When he didn’t respond, Calla continued. “What do you know about digital maps?”

“Are you treasure hunters?” His eyes darted to Nash once more and pinned him with long silent scrutiny. “Nash Shields? What do you know of Americans in the war?”

“Come again?”

“Do you have a relative who served in the army in Europe during the war?”

“Not off the top of my head.”

“Know the name Christopher Shields?”

Nash squinted an eye. “My great-grandfather.”

“You asked me about the Bayeux Tapestry. Well your great-grandfather confiscated it from Nazi loot after the war. He was an art restorer before the war and when he saw the hideous condition it had been kept it. The allies allowed him to authenticate and restore it, and before he finished, it went missing from this castle. Convinced he needed to stay in Europe to find it, he decided to buy the property and look for it. He never found it.”

“Come with me.” He took them to an adjoining den. “Christopher Shields was the son of Jules Melun. The castle went to Christopher’s family when Jules died in the war. Prior to his death, he’d placed his will which included this castle in a wealth management account. Christopher’s son…”

“…My father…” Nash said.

“…moved to the US and changed the family name to untangle himself from the past which he must have hidden from you. You should ask him about it.”

Nash’s eyebrows drew together.

“And I take it your father is oddly one who’s never joined the military?” the count added.

“I don’t know... How—”

“Your father left his French connections when he divorced, had an affair, shortly after he married your mother. I’m sure you know about your half-brother.”

Nash was an only child but had frequently mentioned a brother, or he called him, cousin. He was a lawyer, mostly in trouble and lived in Rome.

Nash studied the man. Calla wasn’t sure he believed Melun, but he bore a strange resemblance to Nash.
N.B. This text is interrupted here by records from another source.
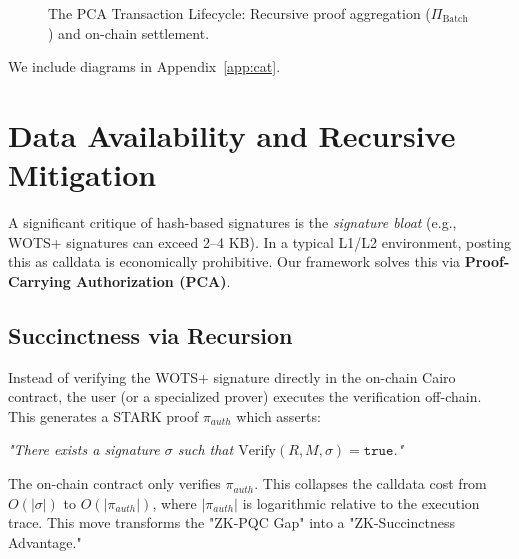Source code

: \documentclass[conference]{IEEEtran}
\theoremstyle{definition}
\theoremstyle{plain}
\theoremstyle{remark}
\newcommand{\Verify}{\mathrm{Verify}}
\begin{document}
\begin{figure}[ht]
\centering
{}
\caption{The PCA Transaction Lifecycle: Recursive proof aggregation ($\Pi_{\text{Batch}}$) and on-chain settlement.}
\label{fig:pca_lifecycle}
\end{figure}

We include diagrams in Appendix~\ref{app:cat}.

\section{Data Availability and Recursive Mitigation}
A significant critique of hash-based signatures is the \emph{signature bloat} (e.g., WOTS+ signatures can exceed 2--4 KB). In a typical L1/L2 environment, posting this as calldata is economically prohibitive. Our framework solves this via \textbf{Proof-Carrying Authorization (PCA)}.

\subsection{Succinctness via Recursion}
Instead of verifying the WOTS+ signature directly in the on-chain Cairo contract, the user (or a specialized prover) executes the verification off-chain. This generates a STARK proof $\pi_{auth}$ which asserts: 
\begin{center}
\emph{"There exists a signature $\sigma$ such that $\Verify(R, M, \sigma) = \texttt{true}$."}
\end{center}
The on-chain contract only verifies $\pi_{auth}$. This collapses the calldata cost from $O(|\sigma|)$ to $O(|\pi_{auth}|)$, where $|\pi_{auth}|$ is logarithmic relative to the execution trace. This move transforms the "ZK-PQC Gap" into a "ZK-Succinctness Advantage."
\end{document}
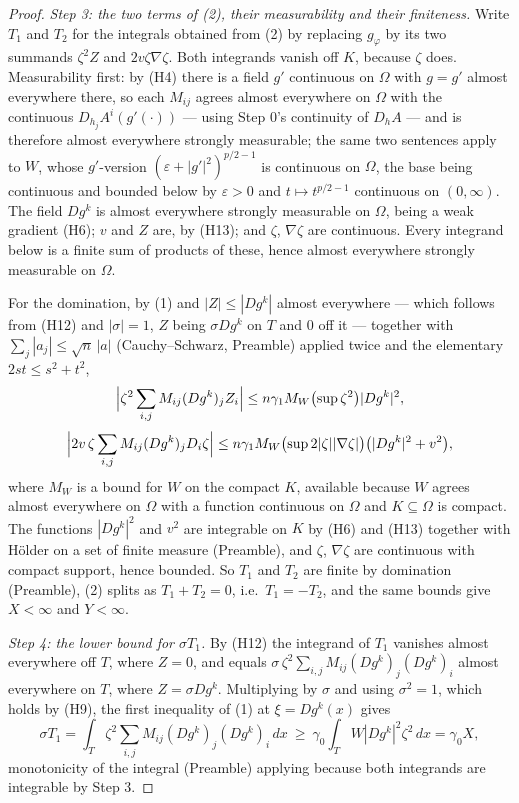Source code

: \begin{proof}
\emph{Step 3: the two terms of (2), their measurability and their finiteness.}
Write $T_1$ and $T_2$ for the integrals obtained from (2) by replacing
$g_\varphi$ by its two summands $\zeta^2Z$ and $2v\zeta\nabla\zeta$.  Both
integrands vanish off $K$, because $\zeta$ does.  Measurability first: by (H4)
there is a field $g'$ continuous on $\Omega$ with $g=g'$ almost everywhere
there, so each $M_{ij}$ agrees almost everywhere on $\Omega$ with the
continuous $D_{h_j}A^i(g'(\cdot))$ --- using Step 0's continuity of $D_hA$ ---
and is therefore almost everywhere strongly measurable; the same two sentences
apply to $W$, whose $g'$-version $(\varepsilon+|g'|^2)^{p/2-1}$ is continuous on
$\Omega$, the base being continuous and bounded below by $\varepsilon>0$ and
$t\mapsto t^{p/2-1}$ continuous on $(0,\infty)$.  The field $Dg^k$ is almost
everywhere strongly measurable on $\Omega$, being a weak gradient (H6); $v$ and
$Z$ are, by (H13); and $\zeta$, $\nabla\zeta$ are continuous.  Every integrand
below is a finite sum of products of these, hence almost everywhere strongly
measurable on $\Omega$.

For the domination, by (1) and $|Z|\le|Dg^k|$ almost everywhere --- which
follows from (H12) and $|\sigma|=1$, $Z$ being $\sigma Dg^k$ on $T$ and $0$ off
it --- together with $\sum_j|a_j|\le\sqrt n\,|a|$ (Cauchy--Schwarz, Preamble)
applied twice and the elementary $2st\le s^2+t^2$,
\[
\Bigl|\zeta^2\sum_{i,j}M_{ij}(Dg^k)_j Z_i\Bigr|
\le n\gamma_1M_W\bigl(\sup\zeta^2\bigr)|Dg^k|^2 ,
\]
\[
\Bigl|2v\,\zeta\sum_{i,j}M_{ij}(Dg^k)_jD_i\zeta\Bigr|
\le n\gamma_1M_W\bigl(\sup2|\zeta||\nabla\zeta|\bigr)
\bigl(|Dg^k|^2+v^2\bigr) ,
\]
where $M_W$ is a bound for $W$ on the compact $K$, available because $W$ agrees
almost everywhere on $\Omega$ with a function continuous on $\Omega$ and
$K\subseteq\Omega$ is compact.  The functions $|Dg^k|^2$ and $v^2$ are
integrable on $K$ by (H6) and (H13) together with H\"older on a set of finite
measure (Preamble), and $\zeta$, $\nabla\zeta$ are continuous with compact
support, hence bounded.  So $T_1$ and $T_2$ are finite by domination
(Preamble), (2) splits as $T_1+T_2=0$, i.e.\ $T_1=-T_2$, and the same bounds
give $X<\infty$ and $Y<\infty$.

\emph{Step 4: the lower bound for $\sigma T_1$.}  By (H12) the integrand of
$T_1$ vanishes almost everywhere off $T$, where $Z=0$, and equals
$\sigma\,\zeta^2\sum_{i,j}M_{ij}(Dg^k)_j(Dg^k)_i$ almost everywhere on $T$,
where $Z=\sigma Dg^k$.  Multiplying by $\sigma$ and using $\sigma^2=1$, which
holds by (H9), the first inequality of (1) at $\xi=Dg^k(x)$ gives
\[
\sigma T_1
=\int_T\zeta^2\sum_{i,j}M_{ij}(Dg^k)_j(Dg^k)_i\,dx
\ \ge\ \gamma_0\int_TW|Dg^k|^2\zeta^2\,dx=\gamma_0X ,
\]
monotonicity of the integral (Preamble) applying because both integrands are
integrable by Step 3.


\end{proof}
“How are you connected to the Shields family, Melun?” Calla said.

“His father and I are distant cousins. When the estate was unclaimed, I used his connection with the French lady he cheated your mother for. The banks asked me to claim the estate on his behalf. Your father didn’t budge and we settled our differences.”

“Sounds like a George Shields move. Ignore all responsibility,” Nash said.

“Nash, the only reason I jumped on the idea is because of his connection to the Blackhorse Group. Your colleague Allegra had been watching him for years with her involvement in MI6 and the organization’s curiosity in the Group. She told me you’d be coming for the digital map. You see all Blackhorse Group members are invited to auction for the map and the key to unlock the map. But with your father’s denouncement of the Group, we only have the map not the key. That’s why I’m prepared to help you.”

“Why exactly?” Nash said.

“The Group needs to be stopped. It needs to be penetrated and if this is the way then so be it.”

Calla wanted to help Nash with whatever he was digesting. It was hard for him: first losing his child, then discovering his father’s shady past.

“Count Melun,” Calla said scanning his face. “Where did Christopher restore the Tapestry, or keep it when it was here?”

“It used to hang in his private study.”